With the code for environment setup bundled with the code like we saw above we are good on our way. However, a system or SOA service is so much more than a single application. It is often numerous applications working together to form some functionality. The modern requirements for scaling, deploying, uptime, zero downtime deployments, etc. are pretty high.
We need to orchestrate these applications and keep them running. Enter the world of container orchestrators.
There are numerous container orchestrators: Mesos, Docker Swarm, and Kubernetes (K8s). Kubernetes is forming as the de facto standard, so we will concentrate on that one here. However, the arguments hold true for the other ones as well.
We are now ready for a definition straight from the Kubernetes website:
Kubernetes is an open-source system for automating deployment, scaling, and management of containerized applications.
A good definition, but needs some elaboration for managers. You have packaged our applications into containers and are ready to run them in production. One way of doing that is to run the container directly on a VM with docker runtime. However what happens if that VM is having issues? Or that our service is quickly becoming so popular that just one instance of our container is not enough? Also as you move to create larger systems with multiple different applications (in containers) needing to collaborate, your deployment and hosting becomes more and more difficult.

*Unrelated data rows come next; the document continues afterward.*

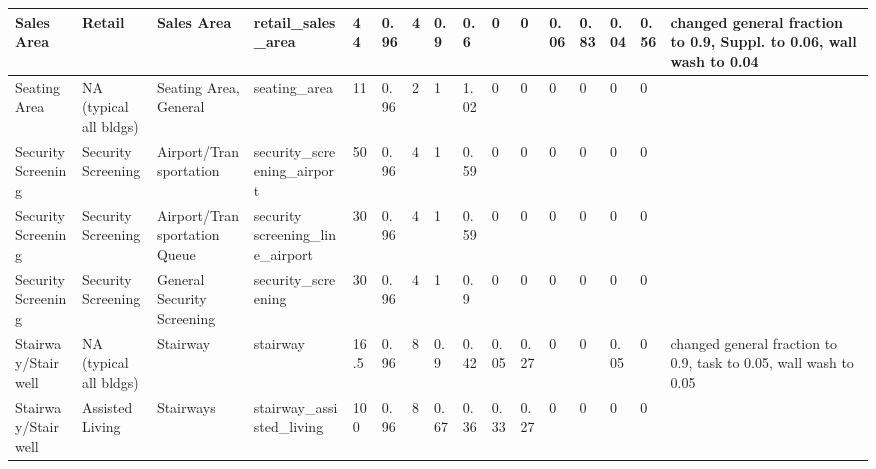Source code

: \begin{center}
\begin{landscape}
\begin{longtable}{|p{0.75in}|p{0.75in}|p{0.75in}|p{0.75in}|p{0.3in}|p{0.3in}|p{0.3in}|p{0.3in}|p{0.3in}|p{0.3in}|p{0.3in}|p{0.3in}|p{0.3in}|p{0.3in}|p{0.3in}|p{0.6in}|}
      Sales Area                              & Retail                      & Sales Area                                      & retail\_sales\_area                                             & 44   & 0.96 & 4  & 0.9    & 0.6   & 0     & 0     & 0.06 & 0.83 & 0.04 & 0.56 & changed general fraction to 0.9, Suppl. to 0.06, wall wash to 0.04              \\ \hline
      Seating Area                            & NA (typical all bldgs)      & Seating Area, General                           & seating\_area                                                   & 11   & 0.96 & 2  & 1      & 1.02  & 0     & 0     & 0    & 0    & 0    & 0    &                                                                                       \\ \hline
      Security Screening                      & Security Screening          & Airport/Transportation                        & security\_screening\_airport                                    & 50   & 0.96 & 4  & 1      & 0.59  & 0     & 0     & 0    & 0    & 0    & 0    &                                                                                       \\ \hline
      Security Screening                      & Security Screening          & Airport/Transportation Queue                  & security screening\_line\_airport                               & 30   & 0.96 & 4  & 1      & 0.59  & 0     & 0     & 0    & 0    & 0    & 0    &                                                                                       \\ \hline
      Security Screening                      & Security Screening          & General Security Screening                      & security\_screening                                             & 30   & 0.96 & 4  & 1      & 0.9   & 0     & 0     & 0    & 0    & 0    & 0    &                                                                                       \\ \hline
      Stairway/Stairwell                    & NA (typical all bldgs)      & Stairway                                        & stairway                                                        & 16.5 & 0.96 & 8  & 0.9    & 0.42  & 0.05  & 0.27  & 0    & 0    & 0.05 & 0    & changed general fraction to 0.9, task to 0.05, wall wash to 0.05                      \\ \hline
      Stairway/Stairwell                    & Assisted Living             & Stairways                                       & stairway\_assisted\_living                                      & 100  & 0.96 & 8  & 0.67   & 0.36  & 0.33  & 0.27  & 0    & 0    & 0    & 0    &                                                                                       \\ \hline

\end{longtable}
\end{landscape}
\end{center}

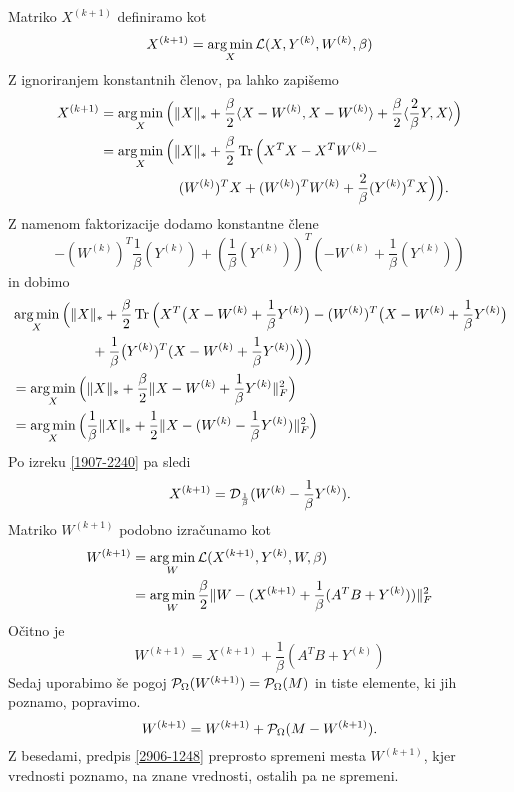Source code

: Matriko $X^{(k+1)}$ definiramo kot
\[
    X^{(k+1)} = \operatorname*{arg\,min}_X \mathcal{L}(X, Y^{(k)}, W^{(k)}, \beta)
\]
Z ignoriranjem konstantnih členov, pa lahko zapišemo
\begin{align*}
    X^{(k+1)} & = \operatorname*{arg\,min}_X \Big( \lVert X\rVert_* + \frac{\beta}{2}\langle X-W^{(k)}, X-W^{(k)} \rangle + \frac{\beta}{2}\langle \frac{2}{\beta}Y, X \rangle \Big) \\
              & = \operatorname*{arg\,min}_X \Big( \lVert X\rVert_* + \frac{\beta}{2}\operatorname{Tr}\Big(X^TX - X^TW^{(k)} -                                                   \\
              & \hspace{2cm} (W^{(k)})^TX + (W^{(k)})^TW^{(k)} + \frac{2}{\beta}(Y^{(k)})^TX \Big)\Big).
\end{align*}
Z namenom faktorizacije dodamo konstantne člene
\[-(W^{(k)})^T\frac{1}{\beta}(Y^{(k)}) + (\frac{1}{\beta}(Y^{(k)}))^T(-W^{(k)} + \frac{1}{\beta}(Y^{(k)}))\]
in dobimo
\begin{align*}
     & \operatorname*{arg\,min}_X \Big( \lVert X\rVert_* + \frac{\beta}{2}\operatorname{Tr}\Big(X^T\big(X - W^{(k)} + \frac{1}{\beta}Y^{(k)}\big) - (W^{(k)})^T \big(X - W^{(k)} + \frac{1}{\beta}Y^{(k)}\big) \\
     & \hspace{2cm} +\frac{1}{\beta}\big(Y^{(k)})^T(X - W^{(k)} + \frac{1}{\beta}Y^{(k)}\big)\Big) \Big)                                                                 \\
     & = \operatorname*{arg\,min}_X \Big( \lVert X\rVert_* + \frac{\beta}{2} \lVert X-W^{(k)} + \frac{1}{\beta}Y^{(k)}\rVert_F^2 \Big)                                                                        \\
     & = \operatorname*{arg\,min}_X \Big( \frac{1}{\beta}\lVert X\rVert_* +  \frac{1}{2}\lVert X-(W^{(k)} - \frac{1}{\beta}Y^{(k)})\rVert_F^2\Big)  
\end{align*}
Po izreku \ref{1907-2240}  pa sledi
\[
    X^{(k+1)} = \mathcal{D}_\frac{1}{\beta}(W^{(k)} - \frac{1}{\beta} Y^{(k)}).
\]
Matriko $W^{(k+1)}$ podobno izračunamo kot
\begin{align*}
    W^{(k+1)} & = \operatorname*{arg\,min}_{W} \mathcal{L}(X^{(k+1)}, Y^{(k)}, W, \beta)                                   \\
              & = \operatorname*{arg\,min}_W \frac{\beta}{2} \lVert W - (X^{(k+1)} + \frac{1}{\beta}(A^T B + Y^{(k)})) \rVert_F^2
\end{align*}
Očitno je
\[
    W^{(k+1)} = X^{(k+1)} + \frac{1}{\beta}(A^T B + Y^{(k)})
\]
Sedaj uporabimo še pogoj $\mathcal{P}_\Omega(W^{(k+1)}) = \mathcal{P}_\Omega(M)$ in tiste elemente, ki jih poznamo, popravimo.
\begin{equation}
    \label{2906-1248}
    W^{(k+1)} = W^{(k+1)} + \mathcal{P}_\Omega(M - W^{(k+1)}).
\end{equation}
Z besedami, predpis \eqref{2906-1248}
preprosto spremeni mesta $W^{(k+1)}$, kjer vrednosti poznamo, na znane vrednosti, ostalih pa ne spremeni.

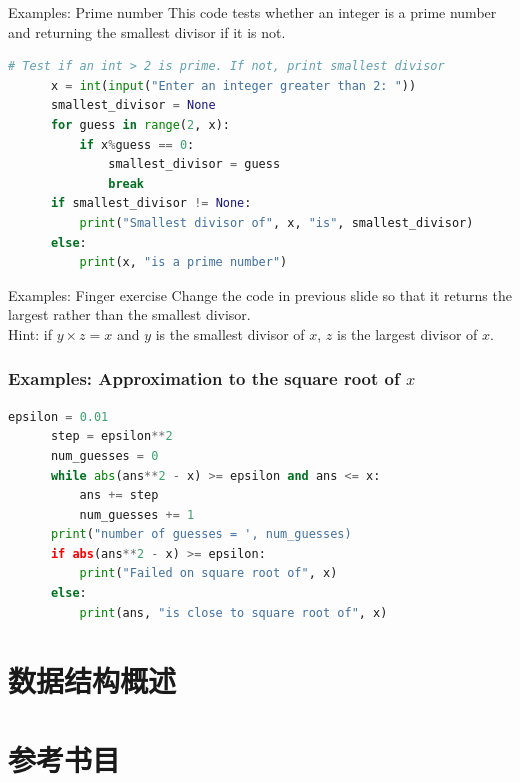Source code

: \documentclass{sintefbeamer}
\begin{document}
\begin{frame}[fragile]{Examples: Prime number}
  This code tests whether an integer is a prime number and returning the smallest divisor if it is not.
  \pause
  \begin{block}{}
    \begin{lstlisting}[language=Python]
      # Test if an int > 2 is prime. If not, print smallest divisor
      x = int(input("Enter an integer greater than 2: "))
      smallest_divisor = None
      for guess in range(2, x):
          if x%guess == 0:
              smallest_divisor = guess
              break
      if smallest_divisor != None:
          print("Smallest divisor of", x, "is", smallest_divisor)
      else:
          print(x, "is a prime number")
    \end{lstlisting}
  \end{block}
\end{frame}

\begin{frame}[fragile]{Examples: \textcolor{airforceblue}{Finger exercise}}
  Change the code in previous slide so that it returns the largest rather than the smallest divisor. \\[10pt]

  \pause
  Hint: if $y \times z = x$ and $y$ is the smallest divisor of $x$, $z$ is the largest divisor of $x$.
\end{frame}

\begin{frame}[fragile]
  \frametitle{Examples: Approximation to the square root of $x$}

  \begin{block}{}
    \begin{lstlisting}[language=Python]
      epsilon = 0.01
      step = epsilon**2
      num_guesses = 0
      while abs(ans**2 - x) >= epsilon and ans <= x:
          ans += step
          num_guesses += 1
      print("number of guesses = ', num_guesses)
      if abs(ans**2 - x) >= epsilon:
          print("Failed on square root of", x)
      else:
          print(ans, "is close to square root of", x)
    \end{lstlisting}
  \end{block}

\end{frame}

\section{数据结构概述}

\section{参考书目}

\backmatter
\end{document}
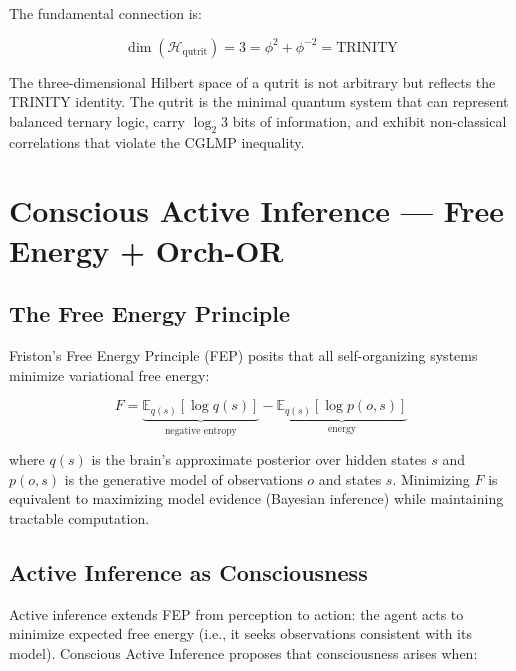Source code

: \documentclass[12pt,a4paper]{article}
\begin{document}
The fundamental connection is:

\begin{equation}
\dim(\mathcal{H}_{\mathrm{qutrit}}) = 3 = \phi^2 + \phi^{-2} = \text{TRINITY}
\end{equation}

\noindent
The three-dimensional Hilbert space of a qutrit is not arbitrary but reflects
the TRINITY identity. The qutrit is the minimal quantum system that can
represent balanced ternary logic, carry $\log_2 3$ bits of information, and
exhibit non-classical correlations that violate the CGLMP inequality.

\section{Conscious Active Inference --- Free Energy + Orch-OR}
\label{sec:active_inference}

\subsection{The Free Energy Principle}

Friston's Free Energy Principle (FEP) \cite{Friston2010} posits that all
self-organizing systems minimize variational free energy:

\begin{equation}
F = \underbrace{\mathbb{E}_{q(s)}[\log q(s)]}_{\text{negative entropy}}
  - \underbrace{\mathbb{E}_{q(s)}[\log p(o, s)]}_{\text{energy}}
\label{eq:fep}
\end{equation}

\noindent
where $q(s)$ is the brain's approximate posterior over hidden states $s$ and
$p(o, s)$ is the generative model of observations $o$ and states $s$.
Minimizing $F$ is equivalent to maximizing model evidence (Bayesian inference)
while maintaining tractable computation.

\subsection{Active Inference as Consciousness}

Active inference extends FEP from perception to action: the agent acts to
minimize expected free energy (i.e., it seeks observations consistent with its
model). Conscious Active Inference \cite{CAI2025} proposes that consciousness
arises when:
\end{document}
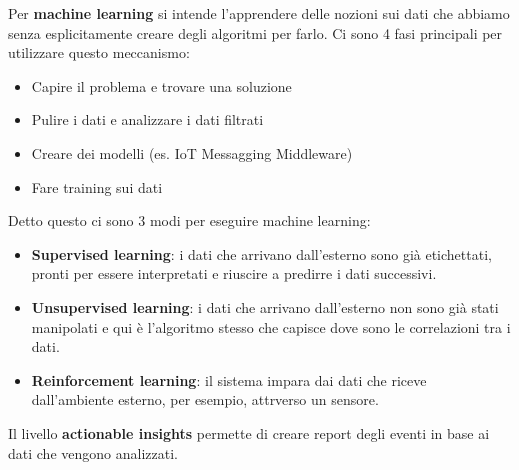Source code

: \documentclass[10pt,a4paper,oneside]{scrbook}
\begin{document}
Per \textbf{machine learning} si intende l'apprendere delle nozioni sui dati che abbiamo senza esplicitamente creare degli algoritmi per farlo.
Ci sono 4 fasi principali per utilizzare questo meccanismo:
\begin{itemize}
    \item Capire il problema e trovare una soluzione
    \item Pulire i dati e analizzare i dati filtrati
    \item Creare dei modelli (es. IoT Messagging Middleware)
    \item Fare training sui dati
\end{itemize}
Detto questo ci sono 3 modi per eseguire machine learning:
\begin{itemize}
    \item \textbf{Supervised learning}: i dati che arrivano dall'esterno sono già etichettati, pronti per essere interpretati e riuscire a predirre i dati successivi.
    \item \textbf{Unsupervised learning}: i dati che arrivano dall'esterno non sono già stati manipolati e qui è l'algoritmo stesso che capisce dove sono le correlazioni tra i dati. 
    \item \textbf{Reinforcement learning}: il sistema impara dai dati che riceve dall'ambiente esterno, per esempio, attrverso un sensore.
\end{itemize}

Il livello \textbf{actionable insights} permette di creare report degli eventi in base ai dati che vengono analizzati.
\end{document}
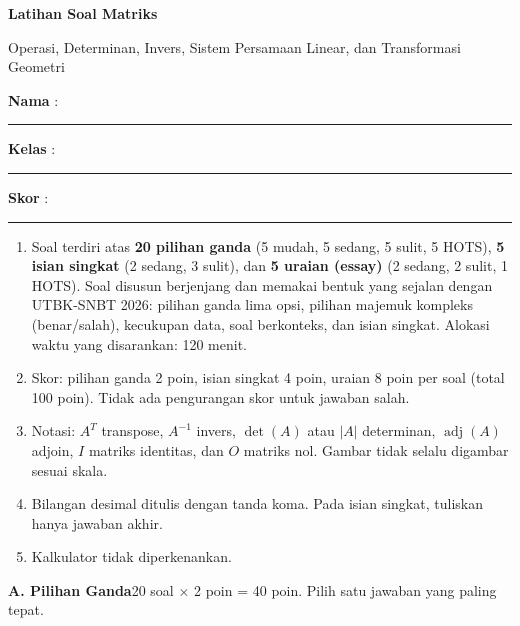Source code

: \documentclass[a4paper,11pt]{article}
\newcommand{\adj}{\operatorname{adj}}
\newcounter{no}
\newcommand{\bagian}[2]{\par\Needspace{6\baselineskip}\vspace{1.0em}\noindent
  \begin{tcolorbox}[colback=mainc,colframe=mainc,coltext=white,boxrule=0pt,arc=2pt,left=6pt,right=6pt,top=3pt,bottom=3pt]
  \textbf{#1}\hfill{\small #2}\end{tcolorbox}\setcounter{no}{0}\par\vspace{-0.3em}}
\begin{document}
\thispagestyle{fancy}

\begin{center}
  {\color{mainc}\fontsize{22}{26}\selectfont\bfseries Latihan Soal Matriks\par}
  \vspace{2pt}
  {\color{accc}\large Operasi, Determinan, Invers, Sistem Persamaan Linear, dan Transformasi Geometri\par}
\end{center}
\vspace{2pt}
\begin{tcolorbox}[colback=softbg,colframe=mainc!40,boxrule=0.6pt,arc=3pt,left=8pt,right=8pt,top=5pt,bottom=5pt]
\noindent\textbf{Nama} : \rule{4.6cm}{0.4pt}\hfill\textbf{Kelas} : \rule{2.2cm}{0.4pt}\hfill\textbf{Skor} : \rule{2.2cm}{0.4pt}
\end{tcolorbox}
\vspace{2pt}
\begin{tcolorbox}[colback=white,colframe=accc,boxrule=0.8pt,arc=3pt,left=8pt,right=8pt,top=4pt,bottom=4pt,title={\bfseries Petunjuk Pengerjaan},coltitle=white,fonttitle=\small]
\small
\begin{enumerate}[leftmargin=1.4em,itemsep=1pt,topsep=1pt]
\item Soal terdiri atas \textbf{20 pilihan ganda} (5 mudah, 5 sedang, 5 sulit, 5 HOTS), \textbf{5 isian singkat} (2 sedang, 3 sulit), dan \textbf{5 uraian (essay)} (2 sedang, 2 sulit, 1 HOTS). Soal disusun berjenjang dan memakai bentuk yang sejalan dengan UTBK-SNBT 2026: pilihan ganda lima opsi, pilihan majemuk kompleks (benar/salah), kecukupan data, soal berkonteks, dan isian singkat. Alokasi waktu yang disarankan: 120 menit.
\item Skor: pilihan ganda 2 poin, isian singkat 4 poin, uraian 8 poin per soal (total 100 poin). Tidak ada pengurangan skor untuk jawaban salah.
\item Notasi: $A^T$ transpose, $A^{-1}$ invers, $\det(A)$ atau $|A|$ determinan, $\adj(A)$ adjoin, $I$ matriks identitas, dan $O$ matriks nol. Gambar tidak selalu digambar sesuai skala.
\item Bilangan desimal ditulis dengan tanda koma. Pada isian singkat, tuliskan hanya jawaban akhir.
\item Kalkulator tidak diperkenankan.
\end{enumerate}
\end{tcolorbox}

\bagian{A. Pilihan Ganda}{20 soal $\times$ 2 poin = 40 poin. Pilih satu jawaban yang paling tepat.}
\end{document}
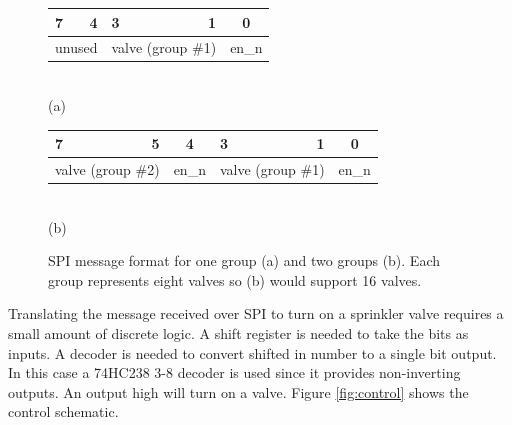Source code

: \documentclass{article}
\begin{document}
{
\renewcommand*\arraystretch{1.5}
\begin{figure}[hbp]

\centering

\begin{tabular}{l r l r l r }
7 & 4 & 3 & 1 & \multicolumn{2}{c}{0} \\
\hline
\multicolumn{2}{|c|}{\hspace*{6mm} unused \hspace*{6mm}} &
\multicolumn{2}{|c|}{\hspace*{4mm} valve (group \#1) \hspace*{4mm}} &
\multicolumn{2}{|c|}{\hspace*{1mm} en\_n \hspace*{1mm}} \\
\hline
\end{tabular} \\
(a)

\begin{tabular}{l r l r l r l r }
7 & 5 & \multicolumn{2}{c}{4} & 3 & 1 & \multicolumn{2}{c}{0} \\
\hline
\multicolumn{2}{|c|}{\hspace*{4mm} valve (group \#2) \hspace*{4mm}} &
\multicolumn{2}{|c|}{\hspace*{1mm} en\_n \hspace*{1mm}} &
\multicolumn{2}{|c|}{\hspace*{4mm} valve (group \#1) \hspace*{4mm}} &
\multicolumn{2}{|c|}{\hspace*{1mm} en\_n \hspace*{1mm}} \\
\hline
\end{tabular} \\
(b)

\caption{SPI message format for one group (a) and two groups (b).
Each group represents eight valves so (b) would support 16 valves.}
\label{fig:spi}
\end{figure}
}

Translating the message received over SPI to turn on
a sprinkler valve requires a small amount of discrete logic.
A shift register is needed to take the bits as inputs.
A decoder is needed to convert shifted in number to a single
bit output.
In this case a 74HC238 3-8 decoder is used since it provides non-inverting
outputs.
An output high will turn on a valve.
Figure \ref{fig:control} shows the control schematic.
\end{document}
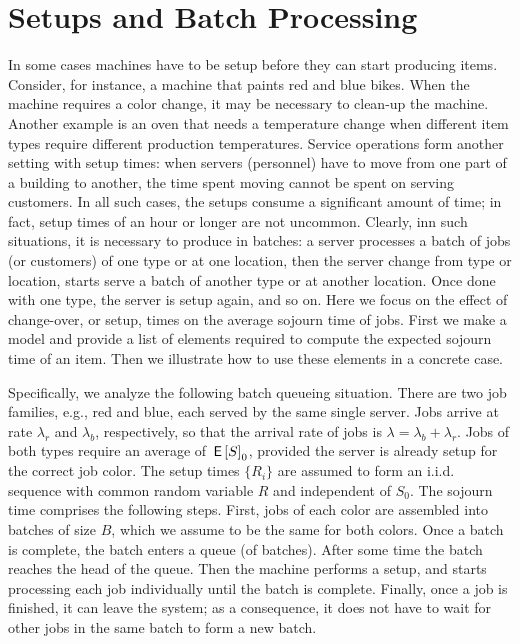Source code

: \section{Setups and Batch Processing}
\label{sec:setups-batch-proc}



In some cases machines have to be setup before they can start producing items.
Consider, for instance, a machine that paints red and blue bikes.
When the machine requires a color change, it may be necessary to clean-up the machine.
Another example is an oven that needs a temperature change when different item types require different production temperatures.
Service operations form another setting with setup times: when servers (personnel) have to move from one part of a building to another, the time spent moving cannot be spent on serving customers.
In all such cases, the setups consume a significant amount of time; in fact, setup times of an hour or longer are not uncommon.
Clearly, inn such situations, it is necessary to produce in batches: a server processes a batch of jobs (or customers) of one type or at one location, then the server change from type or location, starts serve a batch of another type or at another location.
Once done with one type, the server is setup again, and so on.
Here we focus on the effect of change-over, or setup, times on the average sojourn time of jobs.
First we make a model and provide a list of elements required to compute the expected sojourn time of an item.
Then we illustrate how to use these elements in a concrete case.


Specifically, we analyze the following batch queueing situation.
There are two job families, e.g., red and blue, each served by the same single server.
Jobs arrive at rate $\lambda_r$ and $\lambda_b$, respectively, so that the arrival rate of jobs is $\lambda= \lambda_b+\lambda_r$.
Jobs of both types require an average  of $\,\mathsf{E}\left[S\right]_0$, provided the server is already setup for the correct job color.
The setup times $\{R_i\}$ are assumed to form an i.i.d.
sequence with common random variable $R$ and independent of $S_0$.
The sojourn time comprises the following steps.
First, jobs of each color are assembled into batches of size $B$, which we assume to be the same for both colors.
Once a batch is complete, the batch enters a queue (of batches).
After some time the batch reaches the head of the queue.
Then the machine performs a setup, and starts processing each job individually until the batch is complete.
Finally, once a job is finished, it can leave the system; as a consequence, it does not have to wait for other jobs in the same batch to form a new batch.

Kubernetes changes this by actually being a platform for running, scaling, and managing a set of containers. Now you have a standard set of K8s APIs that you can interact with to deploy our set of containers declaratively. You create the K8s objects declaratively with YAML files and use a CLI to send it to the K8s APIs. Let’s look at an example.
This is an example of a file in the yaml format that describes a K8s deployment. Notice that the image is defined on line 19. By default, K8s will be pulling the images from a registry called Docker Hub. You can of course push your images to that registry or create your own. Then you use a Command Line Interface (CLI) called Kubectl to help you “push” the file to your K8s API:
> Kubectl apply -f deployment.yaml
That is it. K8s will now make sure that it is always running 3 instances of the application.
We are of course only scratching the surface of what possibilities K8s is giving us. You have networking policies so you can declarative describe what kind of traffic between applications are legal, mutating and validating webhooks so you can mutate or validate all of the yaml sent to the API and make sure your company policies are followed, custom scaling rules so you can create an elastic platform that scales perfectly according to load, zero downtime and automatically rolled back deployments and the list goes on. A common denominator is that all of these features can be described declaratively in code, bringing in all the benefits compared to ad-hoc wiki descriptions.
Attracting good developers
As a manager, you want to have the best developers working in your team. And at the moment there are arguments to be made that the best developers want to work with containers and K8s, simply because it enables them to create better systems.
I think it is pretty safe to say that for the time being that containers and K8s will be a key component in meeting the ever-increasing demands from customers. The ecosystem is thriving and the technology is now at a stage that a lot of big companies are running it in production. You as a manager can be part of a push to reduce cost, bring in highly motivated developers, and create platforms to give you an edge in competition vise.